# Roy Underhill vs. Chris Schwarz



## eschatz (Feb 12, 2014)

I was watching some Woodright's Shop on PBS online and came across this video. I think Roy really doesn't like Chris. The video gets weird in a couple of spots. I feel like the tipping point is when Chris makes Roy freehand cut ganged dovetails. :laughing:

Check out the video:
http://video.pbs.org/video/2365021526/


----------



## TaleSspin (Jan 7, 2013)

:laughing::laughing:

Definitely a few differences in philosophy of work. Two men that know their craft and have developed very particular methodologies for practicing it.

It almost felt more like a competition to see who was better: Old-old School or New-old school...or something. 

Fun watch, thanks.


----------



## cabinetman (Jul 5, 2007)

I didn't pick up on any hostility. What I did see was when Roy started to cut the DT's he had his left thumb directly below the saw. He is very good with hand tools, but if the saw exited the cut, and hit his thumb, well you know what happens.








 







.


----------



## Kenbo (Sep 16, 2008)

I didn't see any hostility but I did detect a lot of tension. Kind of like Roy was saying "okay, you don't agree with me but I will refrain from telling you what I really think because I'm being filmed"
Either way, I enjoyed watching it and I guess that "hostility" or the "tension" is all a matter of perception and interpretation.


----------



## Miller Woodworks (Dec 11, 2013)

I also didn't notice any hostility or tension. It's clear that the two guys don't do things the same way, but that didn't stop them from working together. I liked the video.


----------



## TaleSspin (Jan 7, 2013)

cabinetman said:


> I didn't pick up on any hostility. What I did see was when Roy started to cut the DT's he had his left thumb directly below the saw. He is very good with hand tools, but if the saw exited the cut, and hit his thumb, well you know what happens.
> 
> 
> 
> ...


I think Roy is pretty well known for his shall we say "energetic nature" sometimes causing some problems. He kept putting his hands around the tools while Schwarz was cutting. I was cracking up. I mean come on, the man cut himself and bled on his very first episode of the show within the first few minutes! Roy cracks me up, wish I could meet him in person, or better yet take a class from him.


----------



## BZawat (Sep 21, 2012)

There may have been several passive aggressive shots fired over that half hour...

I've always been a Roy fan, myself.
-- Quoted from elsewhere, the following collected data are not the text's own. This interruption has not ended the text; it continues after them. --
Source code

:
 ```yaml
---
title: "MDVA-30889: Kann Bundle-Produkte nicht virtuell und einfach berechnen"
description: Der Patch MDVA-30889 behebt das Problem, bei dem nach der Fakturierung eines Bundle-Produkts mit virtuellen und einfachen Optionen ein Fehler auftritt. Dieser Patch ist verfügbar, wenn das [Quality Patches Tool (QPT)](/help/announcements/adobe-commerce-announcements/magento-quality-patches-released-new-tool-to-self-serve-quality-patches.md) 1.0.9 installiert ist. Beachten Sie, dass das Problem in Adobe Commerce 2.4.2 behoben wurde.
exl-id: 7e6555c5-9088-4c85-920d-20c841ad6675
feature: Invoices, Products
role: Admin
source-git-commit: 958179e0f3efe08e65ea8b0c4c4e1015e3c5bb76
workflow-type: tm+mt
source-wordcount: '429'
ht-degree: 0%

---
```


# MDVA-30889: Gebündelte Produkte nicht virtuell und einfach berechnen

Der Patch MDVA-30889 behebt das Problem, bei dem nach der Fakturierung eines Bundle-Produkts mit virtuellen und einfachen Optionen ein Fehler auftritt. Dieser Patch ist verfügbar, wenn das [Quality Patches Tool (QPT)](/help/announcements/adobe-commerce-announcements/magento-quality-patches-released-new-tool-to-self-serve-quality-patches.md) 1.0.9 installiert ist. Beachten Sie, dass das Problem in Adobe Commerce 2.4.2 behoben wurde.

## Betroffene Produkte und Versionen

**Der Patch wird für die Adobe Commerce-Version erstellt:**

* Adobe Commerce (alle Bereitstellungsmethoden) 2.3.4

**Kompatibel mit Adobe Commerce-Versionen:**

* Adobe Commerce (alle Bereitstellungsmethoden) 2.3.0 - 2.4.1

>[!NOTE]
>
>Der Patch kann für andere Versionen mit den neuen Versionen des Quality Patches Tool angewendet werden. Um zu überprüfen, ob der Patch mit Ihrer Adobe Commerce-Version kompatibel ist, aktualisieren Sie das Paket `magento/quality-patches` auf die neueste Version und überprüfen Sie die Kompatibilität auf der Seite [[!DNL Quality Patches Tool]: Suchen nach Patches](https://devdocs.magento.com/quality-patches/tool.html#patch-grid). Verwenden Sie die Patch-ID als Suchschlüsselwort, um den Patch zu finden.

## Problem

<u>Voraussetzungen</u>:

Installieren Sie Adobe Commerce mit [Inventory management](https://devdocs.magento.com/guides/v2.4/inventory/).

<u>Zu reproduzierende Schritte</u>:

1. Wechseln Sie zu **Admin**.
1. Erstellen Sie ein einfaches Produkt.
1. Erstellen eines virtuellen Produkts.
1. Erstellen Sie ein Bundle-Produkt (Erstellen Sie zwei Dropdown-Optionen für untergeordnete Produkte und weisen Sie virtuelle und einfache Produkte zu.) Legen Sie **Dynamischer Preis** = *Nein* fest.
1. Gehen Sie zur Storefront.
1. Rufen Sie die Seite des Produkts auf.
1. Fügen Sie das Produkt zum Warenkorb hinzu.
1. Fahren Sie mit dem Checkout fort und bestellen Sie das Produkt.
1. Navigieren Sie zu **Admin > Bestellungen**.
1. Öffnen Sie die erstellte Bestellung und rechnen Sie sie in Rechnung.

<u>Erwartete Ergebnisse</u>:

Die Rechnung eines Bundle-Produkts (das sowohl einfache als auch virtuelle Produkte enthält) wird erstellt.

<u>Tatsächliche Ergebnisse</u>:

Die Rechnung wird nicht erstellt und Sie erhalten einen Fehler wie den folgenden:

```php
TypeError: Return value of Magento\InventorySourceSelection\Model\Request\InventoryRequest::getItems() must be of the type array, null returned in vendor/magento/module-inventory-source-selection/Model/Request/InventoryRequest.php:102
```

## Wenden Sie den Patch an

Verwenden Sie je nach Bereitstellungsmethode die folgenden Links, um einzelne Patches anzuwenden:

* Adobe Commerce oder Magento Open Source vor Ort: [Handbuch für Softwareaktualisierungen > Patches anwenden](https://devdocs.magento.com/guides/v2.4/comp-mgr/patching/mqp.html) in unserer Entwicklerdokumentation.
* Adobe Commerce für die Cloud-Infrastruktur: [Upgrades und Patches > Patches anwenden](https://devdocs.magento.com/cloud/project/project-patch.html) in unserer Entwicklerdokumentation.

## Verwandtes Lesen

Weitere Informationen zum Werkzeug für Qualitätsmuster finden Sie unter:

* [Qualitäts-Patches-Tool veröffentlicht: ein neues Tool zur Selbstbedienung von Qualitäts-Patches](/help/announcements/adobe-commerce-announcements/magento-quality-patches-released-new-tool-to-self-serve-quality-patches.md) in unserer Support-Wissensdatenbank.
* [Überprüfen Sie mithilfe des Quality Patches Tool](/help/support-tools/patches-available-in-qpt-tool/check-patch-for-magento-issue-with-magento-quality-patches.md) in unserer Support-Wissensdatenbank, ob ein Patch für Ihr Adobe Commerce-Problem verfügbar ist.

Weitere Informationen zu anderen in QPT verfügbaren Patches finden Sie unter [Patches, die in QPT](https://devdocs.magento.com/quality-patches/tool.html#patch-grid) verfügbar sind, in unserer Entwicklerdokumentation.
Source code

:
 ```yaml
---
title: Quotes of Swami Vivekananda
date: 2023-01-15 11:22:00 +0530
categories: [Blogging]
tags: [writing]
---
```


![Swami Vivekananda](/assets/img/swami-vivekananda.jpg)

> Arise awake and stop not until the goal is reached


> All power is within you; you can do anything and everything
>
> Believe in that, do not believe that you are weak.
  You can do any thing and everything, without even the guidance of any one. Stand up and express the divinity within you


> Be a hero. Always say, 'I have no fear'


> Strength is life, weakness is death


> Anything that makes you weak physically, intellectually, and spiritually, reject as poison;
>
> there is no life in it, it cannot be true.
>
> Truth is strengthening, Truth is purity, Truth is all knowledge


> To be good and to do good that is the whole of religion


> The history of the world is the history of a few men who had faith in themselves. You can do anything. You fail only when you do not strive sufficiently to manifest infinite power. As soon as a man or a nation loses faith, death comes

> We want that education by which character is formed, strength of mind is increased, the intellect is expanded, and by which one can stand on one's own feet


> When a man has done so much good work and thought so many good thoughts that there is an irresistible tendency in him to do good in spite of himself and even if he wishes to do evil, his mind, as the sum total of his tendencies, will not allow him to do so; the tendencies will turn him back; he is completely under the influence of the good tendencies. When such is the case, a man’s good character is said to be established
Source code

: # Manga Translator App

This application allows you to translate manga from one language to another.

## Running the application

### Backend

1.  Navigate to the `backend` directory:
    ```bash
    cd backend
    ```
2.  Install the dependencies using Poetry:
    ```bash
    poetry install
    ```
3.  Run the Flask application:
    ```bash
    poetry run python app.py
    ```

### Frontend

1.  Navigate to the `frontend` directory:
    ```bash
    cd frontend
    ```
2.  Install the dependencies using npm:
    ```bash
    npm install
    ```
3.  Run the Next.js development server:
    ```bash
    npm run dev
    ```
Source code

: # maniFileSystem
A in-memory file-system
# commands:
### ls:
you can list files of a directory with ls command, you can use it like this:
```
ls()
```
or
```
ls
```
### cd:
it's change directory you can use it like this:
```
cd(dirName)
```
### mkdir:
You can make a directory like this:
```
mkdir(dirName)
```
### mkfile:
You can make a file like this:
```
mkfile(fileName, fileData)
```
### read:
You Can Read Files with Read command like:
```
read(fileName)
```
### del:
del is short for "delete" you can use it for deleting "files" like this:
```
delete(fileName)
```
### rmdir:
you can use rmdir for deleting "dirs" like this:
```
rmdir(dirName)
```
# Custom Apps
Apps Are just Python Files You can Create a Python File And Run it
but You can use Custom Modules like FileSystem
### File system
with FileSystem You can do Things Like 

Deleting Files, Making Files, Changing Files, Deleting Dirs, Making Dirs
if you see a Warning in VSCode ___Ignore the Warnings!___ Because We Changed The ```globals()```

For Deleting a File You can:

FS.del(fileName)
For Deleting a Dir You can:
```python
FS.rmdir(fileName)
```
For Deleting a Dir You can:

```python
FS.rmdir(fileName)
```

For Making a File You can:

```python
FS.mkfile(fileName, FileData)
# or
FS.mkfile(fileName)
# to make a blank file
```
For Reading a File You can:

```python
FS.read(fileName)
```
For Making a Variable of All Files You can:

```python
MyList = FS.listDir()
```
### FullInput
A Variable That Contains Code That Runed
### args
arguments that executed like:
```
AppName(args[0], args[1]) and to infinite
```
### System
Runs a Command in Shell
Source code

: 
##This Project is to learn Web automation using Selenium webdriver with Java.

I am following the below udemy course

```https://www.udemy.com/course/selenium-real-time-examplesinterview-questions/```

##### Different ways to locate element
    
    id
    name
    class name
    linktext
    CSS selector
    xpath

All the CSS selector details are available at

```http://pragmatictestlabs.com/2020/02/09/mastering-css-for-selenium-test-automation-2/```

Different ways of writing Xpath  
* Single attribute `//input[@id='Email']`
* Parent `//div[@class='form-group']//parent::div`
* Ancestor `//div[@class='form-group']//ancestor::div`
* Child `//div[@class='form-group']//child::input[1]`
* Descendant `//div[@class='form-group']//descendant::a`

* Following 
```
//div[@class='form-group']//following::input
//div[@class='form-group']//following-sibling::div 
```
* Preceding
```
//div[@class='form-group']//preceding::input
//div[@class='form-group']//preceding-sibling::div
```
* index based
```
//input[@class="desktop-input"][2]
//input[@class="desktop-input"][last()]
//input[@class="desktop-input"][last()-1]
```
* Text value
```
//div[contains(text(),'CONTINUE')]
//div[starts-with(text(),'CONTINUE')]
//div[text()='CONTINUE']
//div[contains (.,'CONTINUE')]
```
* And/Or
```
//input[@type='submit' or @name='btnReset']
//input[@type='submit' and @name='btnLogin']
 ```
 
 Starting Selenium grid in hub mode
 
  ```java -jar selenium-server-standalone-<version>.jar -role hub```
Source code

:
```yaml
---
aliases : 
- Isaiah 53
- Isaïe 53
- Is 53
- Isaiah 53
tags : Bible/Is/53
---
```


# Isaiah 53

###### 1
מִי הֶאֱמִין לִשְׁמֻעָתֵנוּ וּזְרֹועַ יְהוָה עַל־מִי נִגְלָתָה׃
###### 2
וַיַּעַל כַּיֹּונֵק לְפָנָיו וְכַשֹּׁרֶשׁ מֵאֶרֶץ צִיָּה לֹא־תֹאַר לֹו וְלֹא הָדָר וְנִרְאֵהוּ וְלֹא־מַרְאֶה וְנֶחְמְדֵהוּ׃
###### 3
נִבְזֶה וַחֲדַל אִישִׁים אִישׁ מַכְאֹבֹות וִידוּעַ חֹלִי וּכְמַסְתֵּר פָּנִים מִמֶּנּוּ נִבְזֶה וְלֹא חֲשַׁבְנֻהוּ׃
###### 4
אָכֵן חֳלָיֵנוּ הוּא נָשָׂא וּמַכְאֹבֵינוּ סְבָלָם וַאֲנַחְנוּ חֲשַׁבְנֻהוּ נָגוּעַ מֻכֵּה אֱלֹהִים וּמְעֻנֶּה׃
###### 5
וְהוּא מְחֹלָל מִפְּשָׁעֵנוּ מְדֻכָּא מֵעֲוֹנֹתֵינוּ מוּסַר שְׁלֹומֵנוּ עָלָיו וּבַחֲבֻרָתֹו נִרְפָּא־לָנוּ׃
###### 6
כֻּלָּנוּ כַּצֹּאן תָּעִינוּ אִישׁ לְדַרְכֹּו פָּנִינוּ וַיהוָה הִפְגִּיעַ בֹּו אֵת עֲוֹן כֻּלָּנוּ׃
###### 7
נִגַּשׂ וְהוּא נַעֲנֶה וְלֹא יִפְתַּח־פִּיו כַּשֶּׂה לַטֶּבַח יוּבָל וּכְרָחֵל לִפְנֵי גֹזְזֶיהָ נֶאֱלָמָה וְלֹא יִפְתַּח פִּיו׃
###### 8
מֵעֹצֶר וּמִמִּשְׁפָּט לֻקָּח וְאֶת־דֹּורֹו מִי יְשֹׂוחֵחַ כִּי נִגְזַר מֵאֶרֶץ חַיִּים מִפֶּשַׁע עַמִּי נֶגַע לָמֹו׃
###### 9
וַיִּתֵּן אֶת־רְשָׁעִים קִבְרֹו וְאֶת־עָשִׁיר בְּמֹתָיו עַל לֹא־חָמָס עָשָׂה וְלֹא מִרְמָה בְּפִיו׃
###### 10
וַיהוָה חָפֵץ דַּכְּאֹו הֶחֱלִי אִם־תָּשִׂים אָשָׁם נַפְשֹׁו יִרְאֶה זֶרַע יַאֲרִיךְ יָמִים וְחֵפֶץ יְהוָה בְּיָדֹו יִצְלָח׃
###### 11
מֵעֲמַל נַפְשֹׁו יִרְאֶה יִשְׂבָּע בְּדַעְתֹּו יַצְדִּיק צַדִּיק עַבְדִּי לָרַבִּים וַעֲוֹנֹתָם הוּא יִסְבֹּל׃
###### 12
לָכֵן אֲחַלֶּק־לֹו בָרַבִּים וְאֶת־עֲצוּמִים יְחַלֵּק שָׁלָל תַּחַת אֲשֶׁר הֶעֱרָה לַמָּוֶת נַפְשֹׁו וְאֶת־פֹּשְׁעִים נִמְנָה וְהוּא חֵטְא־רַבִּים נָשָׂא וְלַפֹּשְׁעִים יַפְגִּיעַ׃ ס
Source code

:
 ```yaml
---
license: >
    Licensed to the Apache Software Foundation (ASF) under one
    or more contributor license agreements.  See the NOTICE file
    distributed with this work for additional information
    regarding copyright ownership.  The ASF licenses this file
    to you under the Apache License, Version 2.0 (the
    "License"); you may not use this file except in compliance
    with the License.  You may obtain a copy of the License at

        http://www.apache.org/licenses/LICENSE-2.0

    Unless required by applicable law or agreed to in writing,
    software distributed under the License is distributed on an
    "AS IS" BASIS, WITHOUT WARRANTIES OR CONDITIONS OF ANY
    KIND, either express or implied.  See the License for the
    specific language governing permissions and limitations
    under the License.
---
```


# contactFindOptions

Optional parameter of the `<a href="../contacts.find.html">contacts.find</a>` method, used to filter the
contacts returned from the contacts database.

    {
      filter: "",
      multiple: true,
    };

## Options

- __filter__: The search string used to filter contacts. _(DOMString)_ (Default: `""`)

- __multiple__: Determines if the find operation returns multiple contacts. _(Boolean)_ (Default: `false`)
Chris's talent and ability is certainly nothing to scoff at, I just find him kinda smarmy & holier-than-thou at times. Roy Underhill seems to be the salt of the earth. JMO. 


Sent from my iPhone using woodworkingtalk.com


----------



## MasterSplinter (Jan 12, 2013)

I think they get along so well that they poke fun at each other.


----------



## Brentley (Dec 2, 2012)

I saw a different episode where they were talking about a working chest that Schwarz had built. 

I got the impression that they were friends and liked to play jokes etc. on each other. 

If there was going to be some tension they would have someone like Tommy Mac do a festool versus handtool shoot-out. that would create some fireworks.


----------



## rcp612 (Mar 25, 2008)

BZawat said:


> Chris's talent and ability is certainly nothing to scoff at, I just find him kinda smarmy & holier-than-thou at times. Roy Underhill seems to be the salt of the earth. JMO.


+1 :yes::yes:


----------



## Burb (Nov 30, 2012)

I really enjoyed that clip so thanks for sharing. I've never been much of an Roy Underhill fan, so maybe I'm biased. He seemed to be on edge to me in that clip. I've never seen any videos of Chris before but I definitely will now. I knew he was a knowledgable guy based on things I've read & I really enjoyed how he explained things and did things.

Mark


----------



## rb61 (Nov 25, 2013)

This perception may be caused by the valid need for Roy to direct things so that he can get everything completed within the constraints of a very short 25 minute show.


----------



## cabinetman (Jul 5, 2007)

BZawat said:


> There may have been several passive aggressive shots fired over that half hour...
> 
> I've always been a Roy fan, myself. Chris's talent and ability is certainly nothing to scoff at, I just find him kinda smarmy & holier-than-thou at times. Roy Underhill seems to be the salt of the earth. JMO.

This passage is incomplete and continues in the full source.